On Tuesday, the Department for Promotion of Industry and Internal Trade (DPIIT) released a new format for the registration of entities based in neighboring countries. The move is set to affect mostly companies in China, which have hitherto had a major presence in both central and state level public procurement.
Now, bidders will have to submit an application for “Security Clearance” and “Registration” with the Office of Joint Secretary (MKN), the department said on Tuesday. The list of bidders who have been registered with competent authority shall henceforth be displayed on the department’s website.
Earlier in July, the Department of Expenditure mandated that bidders having beneficial ownership in countries which share land border with India will be eligible to bid in public procurement, only if they are registered with the competent authority.
This came after the government announced in April – in the wake of the Ladakh skirmishes with China- that firms need to take official approval if citizens from neighboring countries have beneficial ownership of a company, before it can invest or partake in public procurement in India.
Strictly for public procurement purposes, DPIIT has now clarified the rules and said the validity period of the registration shall be 12 months from the date of issue of registration letter.
“In case of appointment of new Director(s)/ new shareholders with more than 10 per cent shares/ change in controlling ownership interest or control through other means, the registration shall stand cancelled. In such cases, bidders will be required to apply for a fresh registration,” the office memorandum released by the Department’s Public Procurement Sections says.
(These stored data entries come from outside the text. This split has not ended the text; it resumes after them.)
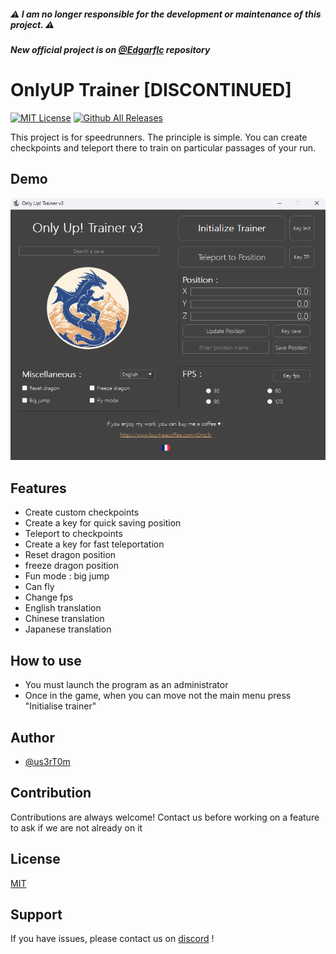 ##### ⚠️ **I am no longer responsible for the development or maintenance of this project.** ⚠️

##### New official project is on [@Edgarflc](https://github.com/Edgarflc/OnlyUP-Trainer) repository

# OnlyUP Trainer [DISCONTINUED]

[![MIT License](https://img.shields.io/badge/License-MIT-green.svg)](./LICENSE.md) [![Github All Releases](https://img.shields.io/github/downloads/us3rT0m/OnlyUP-Trainer/total.svg)]()

This project is for speedrunners. The principle is simple. You can create checkpoints and teleport there to train on particular passages of your run.


## Demo

![demo.png](./demo.png)


## Features

- Create custom checkpoints
- Create a key for quick saving position
- Teleport to checkpoints
- Create a key for fast teleportation
- Reset dragon position
- freeze dragon position
- Fun mode : big jump
- Can fly
- Change fps
- English translation
- Chinese translation
- Japanese translation



## How to use

- You must launch the program as an administrator
- Once in the game, when you can move not the main menu press "Initialise trainer"


## Author

- [@us3rT0m](https://www.github.com/us3rT0m)


## Contribution

Contributions are always welcome!
Contact us before working on a feature to ask if we are not already on it


## License

[MIT](./LICENSE.md)


## Support

If you have issues, please contact us on [discord](https://discord.gg/hzJu8VmFnN) !
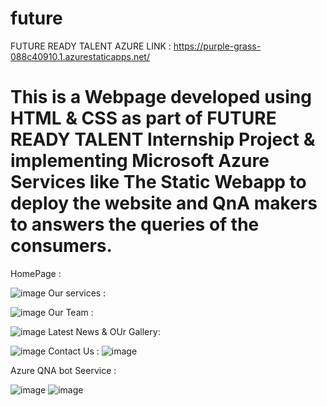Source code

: # future
FUTURE READY TALENT
AZURE LINK : https://purple-grass-088c40910.1.azurestaticapps.net/


 #      This is a Webpage developed using HTML & CSS as part of FUTURE READY TALENT Internship Project & implementing Microsoft Azure Services like The Static Webapp to deploy the website and QnA makers to answers the queries of the consumers.

HomePage :

![image](https://user-images.githubusercontent.com/79292977/175273820-e72fb750-c741-4b54-8ed2-16a28daea317.png)
Our services :

![image](https://user-images.githubusercontent.com/79292977/175273926-ee960d6b-9ee0-46fe-9206-1af0981b06ae.png)
Our Team : 

![image](https://user-images.githubusercontent.com/79292977/175273907-242ae9c4-5d61-4e9e-b4ca-aa6d39ad69c0.png)
Latest News & OUr Gallery:

![image](https://user-images.githubusercontent.com/79292977/175273906-96039f5a-1049-4f24-af22-5f147b5d48cf.png)
Contact Us :
![image](https://user-images.githubusercontent.com/79292977/175273960-56cd95fa-b8fd-428d-a766-34dcaf60260a.png)

Azure QNA bot Seervice :

![image](https://user-images.githubusercontent.com/79292977/175282609-9667c3a5-654b-478f-9791-0395fe735f0e.png)
![image](https://user-images.githubusercontent.com/79292977/175283888-9bc5d54a-a0cd-41f3-84a4-7a480512c6b4.png)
According to the finance ministry, public procurement as a percentage of GDP in the country is estimated between 20 per cent to 22 per cent. For a size of Indian economy at $3 trillion, this amounts to public procurement to the tune of more than 500 billion annually. Central Public Sector Enterprises are a major contributor to public procurement of works, goods and services.
FDI threshold unclear
On the other hand, the DPIIT is yet to clarify what would be the investment threshold to define beneficial ownership. However, Amitabh Kant, chief executive officer of policy think-tank NITI Aayog, had recently said that inter-ministerial consultation are continuing on the issue with policy guidelines being finalized soon.
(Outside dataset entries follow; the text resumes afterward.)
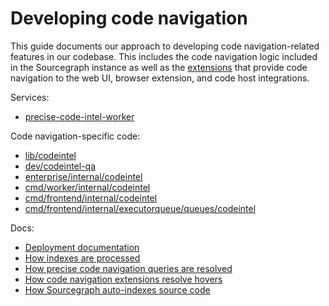 # Developing code navigation

This guide documents our approach to developing code navigation-related features in our codebase. This includes the code navigation logic included in the Sourcegraph instance as well as the [extensions](https://github.com/sourcegraph/code-intel-extensions) that provide code navigation to the web UI, browser extension, and code host integrations.

Services:

- [precise-code-intel-worker](https://github.com/khulnasoft/khulnasoft/blob/main/cmd/precise-code-intel-worker/README.md)

Code navigation-specific code:

- [lib/codeintel](https://github.com/khulnasoft/khulnasoft/tree/main/lib/codeintel)
- [dev/codeintel-qa](https://github.com/khulnasoft/khulnasoft/tree/main/dev/codeintel-qa)
- [enterprise/internal/codeintel](https://github.com/khulnasoft/khulnasoft/tree/main/enterprise/internal/codeintel)
- [cmd/worker/internal/codeintel](https://github.com/khulnasoft/khulnasoft/tree/main/cmd/worker/internal/codeintel)
- [cmd/frontend/internal/codeintel](https://github.com/khulnasoft/khulnasoft/tree/main/cmd/frontend/internal/codeintel)
- [cmd/frontend/internal/executorqueue/queues/codeintel](https://github.com/khulnasoft/khulnasoft/tree/main/cmd/frontend/internal/executorqueue/queues/codeintel)

Docs:

- [Deployment documentation](deployment.md)
- [How indexes are processed](uploads.md)
- [How precise code navigation queries are resolved](queries.md)
- [How code navigation extensions resolve hovers](extensions.md)
- [How Sourcegraph auto-indexes source code](auto-indexing.md)
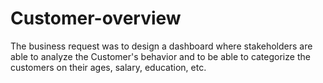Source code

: # Customer-overview
The business request was to design a dashboard where stakeholders are able to analyze the Customer's behavior and to be able to categorize the customers on their ages, salary, education, etc.
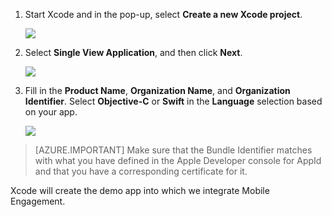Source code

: 1. Start Xcode and in the pop-up, select **Create a new Xcode project**.

	![](./media/mobile-engagement-create-new-ios-app/xcode-new-project.png)

2. Select **Single View Application**, and then click **Next**.

	![](./media/mobile-engagement-create-new-ios-app/xcode-simple-view.png)

3. Fill in the **Product Name**, **Organization Name**, and **Organization Identifier**. Select **Objective-C** or **Swift** in the **Language** selection based on your app.

	![](./media/mobile-engagement-create-new-ios-app/xcode-project-props.png)

> [AZURE.IMPORTANT] Make sure that the Bundle Identifier matches with what you have defined in the Apple Developer console for AppId and that you have a corresponding certificate for it. 

Xcode will create the demo app into which we integrate Mobile Engagement.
The DPIIT is in favor of adopting the existing domestic definition of ‘beneficial ownership’, which pegs it at 10 per cent of company shares, for purposes of foreign investment, said an official in the know. This is in line with the rules for significant beneficial owners (SBOs) under the Companies Act, 2013.
According to these norms, companies must take necessary steps to identify such owners if they don’t reveal themselves.
SBOs, under this definition, are mandatorily required to make elaborate declarations regarding their ownership, shareholding structure and so on. This helps the government identify benami transactions and prevent money laundering activities.
The government wants to keep the lowest threshold possible since it does not want to put existing FDI inflows from China under undue pressure, he added. But talks are on with the Finance and Home Ministries who have suggested a higher threshold.